Your objective -> Reproduce each of the entries that follow, exactly.

Collected data:
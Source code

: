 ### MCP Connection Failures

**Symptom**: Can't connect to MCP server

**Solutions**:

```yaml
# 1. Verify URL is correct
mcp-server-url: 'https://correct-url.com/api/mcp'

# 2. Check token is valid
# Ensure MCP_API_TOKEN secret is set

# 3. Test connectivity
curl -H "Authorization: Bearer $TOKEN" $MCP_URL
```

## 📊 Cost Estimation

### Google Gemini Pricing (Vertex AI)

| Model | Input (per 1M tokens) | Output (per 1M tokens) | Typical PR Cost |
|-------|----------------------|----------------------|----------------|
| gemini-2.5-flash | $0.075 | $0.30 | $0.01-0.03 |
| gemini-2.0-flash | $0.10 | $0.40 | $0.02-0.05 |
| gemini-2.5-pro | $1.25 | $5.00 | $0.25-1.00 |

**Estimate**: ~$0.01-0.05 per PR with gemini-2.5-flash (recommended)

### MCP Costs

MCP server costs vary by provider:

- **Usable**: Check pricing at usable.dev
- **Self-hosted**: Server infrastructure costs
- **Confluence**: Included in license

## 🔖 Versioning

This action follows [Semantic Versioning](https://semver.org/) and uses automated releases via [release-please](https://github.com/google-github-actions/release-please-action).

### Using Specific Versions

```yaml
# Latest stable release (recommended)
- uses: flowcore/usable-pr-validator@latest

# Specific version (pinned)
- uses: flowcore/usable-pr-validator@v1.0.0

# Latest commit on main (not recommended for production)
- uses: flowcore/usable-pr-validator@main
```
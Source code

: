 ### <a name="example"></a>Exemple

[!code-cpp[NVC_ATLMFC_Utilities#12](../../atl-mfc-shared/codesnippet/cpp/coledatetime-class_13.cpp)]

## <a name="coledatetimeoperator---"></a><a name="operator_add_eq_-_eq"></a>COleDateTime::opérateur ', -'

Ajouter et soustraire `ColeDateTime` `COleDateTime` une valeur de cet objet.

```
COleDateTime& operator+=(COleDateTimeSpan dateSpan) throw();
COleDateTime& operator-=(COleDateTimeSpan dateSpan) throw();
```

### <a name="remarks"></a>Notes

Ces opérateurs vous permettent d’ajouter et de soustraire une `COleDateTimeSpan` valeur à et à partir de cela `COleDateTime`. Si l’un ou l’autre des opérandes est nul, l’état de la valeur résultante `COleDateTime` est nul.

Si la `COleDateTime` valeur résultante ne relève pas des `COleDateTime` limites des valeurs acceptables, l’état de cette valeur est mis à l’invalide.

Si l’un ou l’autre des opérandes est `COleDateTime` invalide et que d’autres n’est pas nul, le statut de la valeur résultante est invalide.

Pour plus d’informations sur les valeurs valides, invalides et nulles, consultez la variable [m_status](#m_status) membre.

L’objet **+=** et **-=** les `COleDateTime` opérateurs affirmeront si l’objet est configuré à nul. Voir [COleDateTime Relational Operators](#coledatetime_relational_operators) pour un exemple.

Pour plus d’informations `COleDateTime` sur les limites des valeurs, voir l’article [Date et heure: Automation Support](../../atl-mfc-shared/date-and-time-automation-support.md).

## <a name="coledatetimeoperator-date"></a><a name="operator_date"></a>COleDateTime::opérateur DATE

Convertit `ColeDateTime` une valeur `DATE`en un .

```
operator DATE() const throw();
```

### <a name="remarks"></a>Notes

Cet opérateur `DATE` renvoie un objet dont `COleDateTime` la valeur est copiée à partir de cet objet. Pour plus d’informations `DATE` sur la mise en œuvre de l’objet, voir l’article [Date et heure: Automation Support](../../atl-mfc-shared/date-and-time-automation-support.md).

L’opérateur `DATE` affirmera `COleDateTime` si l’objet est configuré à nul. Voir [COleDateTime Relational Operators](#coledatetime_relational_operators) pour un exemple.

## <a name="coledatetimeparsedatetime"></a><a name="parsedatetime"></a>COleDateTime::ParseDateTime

Completed exercise ->
Source code

: ### MCP Connection Failures

**Symptom**: Can't connect to MCP server

**Solutions**:

```yaml
# 1. Verify URL is correct
mcp-server-url: 'https://correct-url.com/api/mcp'

# 2. Check token is valid
# Ensure MCP_API_TOKEN secret is set

# 3. Test connectivity
curl -H "Authorization: Bearer $TOKEN" $MCP_URL
```

## 📊 Cost Estimation

### Google Gemini Pricing (Vertex AI)

| Model | Input (per 1M tokens) | Output (per 1M tokens) | Typical PR Cost |
|-------|----------------------|----------------------|----------------|
| gemini-2.5-flash | $0.075 | $0.30 | $0.01-0.03 |
| gemini-2.0-flash | $0.10 | $0.40 | $0.02-0.05 |
| gemini-2.5-pro | $1.25 | $5.00 | $0.25-1.00 |

**Estimate**: ~$0.01-0.05 per PR with gemini-2.5-flash (recommended)

### MCP Costs

MCP server costs vary by provider:

- **Usable**: Check pricing at usable.dev
- **Self-hosted**: Server infrastructure costs
- **Confluence**: Included in license

## 🔖 Versioning

This action follows [Semantic Versioning](https://semver.org/) and uses automated releases via [release-please](https://github.com/google-github-actions/release-please-action).

### Using Specific Versions

```yaml
# Latest stable release (recommended)
- uses: flowcore/usable-pr-validator@latest

# Specific version (pinned)
- uses: flowcore/usable-pr-validator@v1.0.0

# Latest commit on main (not recommended for production)
- uses: flowcore/usable-pr-validator@main
```
Source code

: ### <a name="example"></a>Exemple

[!code-cpp[NVC_ATLMFC_Utilities#12](../../atl-mfc-shared/codesnippet/cpp/coledatetime-class_13.cpp)]

## <a name="coledatetimeoperator---"></a><a name="operator_add_eq_-_eq"></a>COleDateTime::opérateur ', -'

Ajouter et soustraire `ColeDateTime` `COleDateTime` une valeur de cet objet.

```
COleDateTime& operator+=(COleDateTimeSpan dateSpan) throw();
COleDateTime& operator-=(COleDateTimeSpan dateSpan) throw();
```

### <a name="remarks"></a>Notes

Ces opérateurs vous permettent d’ajouter et de soustraire une `COleDateTimeSpan` valeur à et à partir de cela `COleDateTime`. Si l’un ou l’autre des opérandes est nul, l’état de la valeur résultante `COleDateTime` est nul.

Si la `COleDateTime` valeur résultante ne relève pas des `COleDateTime` limites des valeurs acceptables, l’état de cette valeur est mis à l’invalide.

Si l’un ou l’autre des opérandes est `COleDateTime` invalide et que d’autres n’est pas nul, le statut de la valeur résultante est invalide.

Pour plus d’informations sur les valeurs valides, invalides et nulles, consultez la variable [m_status](#m_status) membre.

L’objet **+=** et **-=** les `COleDateTime` opérateurs affirmeront si l’objet est configuré à nul. Voir [COleDateTime Relational Operators](#coledatetime_relational_operators) pour un exemple.

Pour plus d’informations `COleDateTime` sur les limites des valeurs, voir l’article [Date et heure: Automation Support](../../atl-mfc-shared/date-and-time-automation-support.md).

## <a name="coledatetimeoperator-date"></a><a name="operator_date"></a>COleDateTime::opérateur DATE

Convertit `ColeDateTime` une valeur `DATE`en un .

```
operator DATE() const throw();
```

### <a name="remarks"></a>Notes

Cet opérateur `DATE` renvoie un objet dont `COleDateTime` la valeur est copiée à partir de cet objet. Pour plus d’informations `DATE` sur la mise en œuvre de l’objet, voir l’article [Date et heure: Automation Support](../../atl-mfc-shared/date-and-time-automation-support.md).

L’opérateur `DATE` affirmera `COleDateTime` si l’objet est configuré à nul. Voir [COleDateTime Relational Operators](#coledatetime_relational_operators) pour un exemple.

## <a name="coledatetimeparsedatetime"></a><a name="parsedatetime"></a>COleDateTime::ParseDateTime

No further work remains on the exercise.